Sólo falta que se alegue, en pleno frenesí de simulaciones, que todo ha sido un espejismo. Podría afirmarse entonces, grotescamente, que Colosio se accidentó porque, al tropezar entre la multitud al terminar el mitin en Lomas Taurinas, se accionó involuntariamente un arma y se culpó de ello a un “chivo expiatorio”. Tal alega, no nos vayamos muy lejos, el autor material de los disparos, Mario Aburto Martínez, a quien entrevisté en Almoloya precisamente el 22 de marzo de 2002. Así, sencillamente, se dilucidaría el misterio y nade osaría insistir en señalar a los autores intelectuales del suceso. No habría complot que perseguir ni sospechas por resolver.
¡Ay, si los panistas nos hubieran gobernado desde entonces nos habríamos ahorrado muchos dolores de cabeza! Además, cosas de la derecha, todos los accidentados tienen muertes heroicas, como expresó fox respecto a su entrañable colaborador Ramón Martín Huerta en septiembre de 2005 y sugirió calderón al calor de los funerales del “más cercano” de sus afectos fraternales, el ex secretario de Gobernación Mouriño.

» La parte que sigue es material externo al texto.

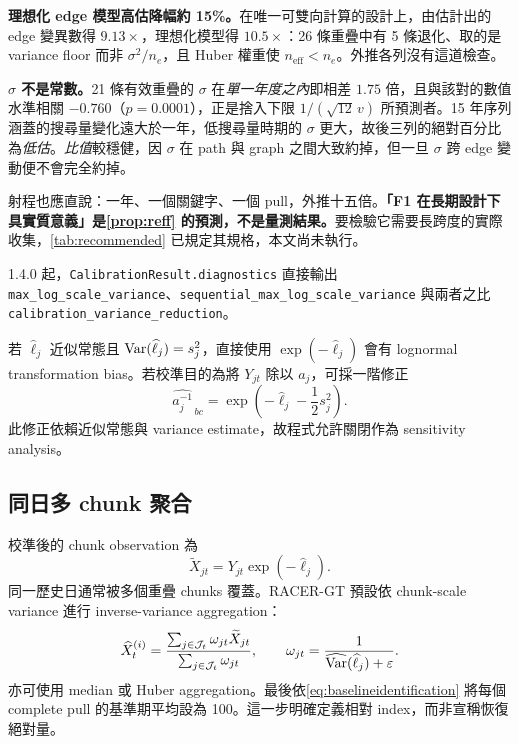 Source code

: \documentclass[12pt,a4paper,oneside]{article}
\begin{document}
\begin{remark}[這使 F1 成為可在設計階段計算的量]
\begin{remark}
\textbf{理想化 edge 模型高估降幅約 15\%。}在唯一可雙向計算的設計上，由估計出的 edge 變異數得 $9.13\times$，理想化模型得 $10.5\times$：26 條重疊中有 5 條退化、取的是 variance floor 而非 $\sigma^2/n_e$，且 Huber 權重使 $n_{\mathrm{eff}}<n_e$。外推各列沒有這道檢查。

\textbf{$\sigma$ 不是常數。}21 條有效重疊的 $\sigma$ 在\emph{單一年度之內}即相差 $1.75$ 倍，且與該對的數值水準相關 $-0.760$（$p=0.0001$），正是捨入下限 $1/(\sqrt{12}\,v)$ 所預測者。15 年序列涵蓋的搜尋量變化遠大於一年，低搜尋量時期的 $\sigma$ 更大，故後三列的絕對百分比為\emph{低估}。\emph{比值}較穩健，因 $\sigma$ 在 path 與 graph 之間大致約掉，但一旦 $\sigma$ 跨 edge 變動便不會完全約掉。

射程也應直說：一年、一個關鍵字、一個 pull，外推十五倍。\textbf{「F1 在長期設計下具實質意義」是\cref{prop:reff} 的預測，不是量測結果。}要檢驗它需要長跨度的實際收集，\cref{tab:recommended} 已規定其規格，本文尚未執行。
\end{remark}

1.4.0 起，\texttt{CalibrationResult.diagnostics} 直接輸出 \texttt{max\_\allowbreak log\_\allowbreak scale\_\allowbreak variance}、\texttt{sequential\_\allowbreak max\_\allowbreak log\_\allowbreak scale\_\allowbreak variance} 與兩者之比 \texttt{calibration\_\allowbreak variance\_\allowbreak reduction}。
\end{remark}

若 $\widehat\ell_j$ 近似常態且 $\Var(\widehat\ell_j)=s_j^2$，直接使用 $\exp(-\widehat\ell_j)$ 會有 lognormal transformation bias。若校準目的為將 $Y_{jt}$ 除以 $a_j$，可採一階修正
\begin{equation}
\widehat{a_j^{-1}}_{\,bc}
=\exp\left(-\widehat\ell_j-\frac{1}{2}s_j^2\right).
\label{eq:lognormalcorrection}
\end{equation}
此修正依賴近似常態與 variance estimate，故程式允許關閉作為 sensitivity analysis。

\subsection{同日多 chunk 聚合}

校準後的 chunk observation 為
\begin{equation}
\widetilde X_{jt}=Y_{jt}\exp(-\widehat\ell_j).
\end{equation}
同一歷史日通常被多個重疊 chunks 覆蓋。RACER-GT 預設依 chunk-scale variance 進行 inverse-variance aggregation：
\begin{equation}
\widehat X^{(i)}_t
=\frac{\sum_{j\in\mathcal{J}_t}\omega_{jt}\widetilde X_{jt}}
{\sum_{j\in\mathcal{J}_t}\omega_{jt}},
\qquad
\omega_{jt}=\frac{1}{\widehat{\Var}(\widehat\ell_j)+\varepsilon}.
\end{equation}
亦可使用 median 或 Huber aggregation。最後依\cref{eq:baselineidentification} 將每個 complete pull 的基準期平均設為 100。這一步明確定義相對 index，而非宣稱恢復絕對量。
\end{document}

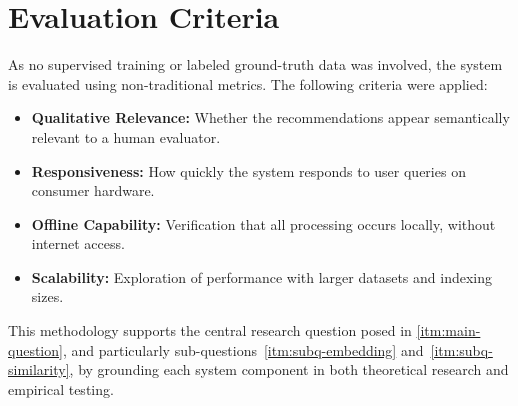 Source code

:\section{Evaluation Criteria}
\label{sec:evaluation-criteria}

As no supervised training or labeled ground-truth data was involved, the system is evaluated using non-traditional metrics. The following criteria were applied:

\begin{itemize}
    \item \textbf{Qualitative Relevance:} Whether the recommendations appear semantically relevant to a human evaluator.
    \item \textbf{Responsiveness:} How quickly the system responds to user queries on consumer hardware.
    \item \textbf{Offline Capability:} Verification that all processing occurs locally, without internet access.
    \item \textbf{Scalability:} Exploration of performance with larger datasets and indexing sizes.
\end{itemize}

This methodology supports the central research question posed in \autoref{itm:main-question}, and particularly sub-questions~\ref{itm:subq-embedding} and~\ref{itm:subq-similarity}, by grounding each system component in both theoretical research and empirical testing.

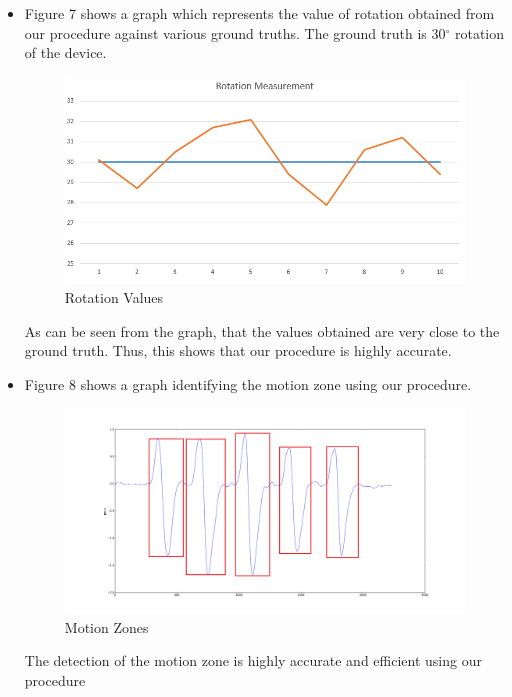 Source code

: \documentclass{article}
\begin{document}
\begin{itemize}
			\item Figure 7 shows a graph which represents the value of rotation obtained from our procedure against various ground truths. The ground truth is 30$^{\circ}$ rotation of the device.
				   \begin{figure}[H]
    			      \centering
    			      \includegraphics[width=0.55\linewidth]{rot.png}
    			      \caption{Rotation Values}
    			\end{figure}
    		As can be seen from the graph, that the values obtained are very close to the ground truth. Thus, this shows that our procedure is highly accurate.
    		

			\item Figure 8 shows a graph identifying the motion zone using our procedure.
			   \begin{figure}[H]
    			      \centering
    			      \includegraphics[width=1.0\linewidth]{motion.png}
    			      \caption{Motion Zones}
    			\end{figure}
    		The detection of the motion zone is highly accurate and efficient using our procedure

			\end{itemize} 
\end{document}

Con ellos en el poder no valen las especulaciones: los accidentes se decretan, luego se extienden las versiones a los interesados en proponer que es mejor no mover demasiado las aguas de la polémica y se apuesta a la desmemoria general. Casos cerrados sin necesidad de fiscalías especiales ni diferendos extremos. Todos felices en ausencia plena de gobierno.
¿Quién dice que la derecha, esto es el PAN en el ejercicio presidencial, no supo gobernar? La rutina de los accidentes se convirtió en fórmula institucional para evitar extender temores y escándalos.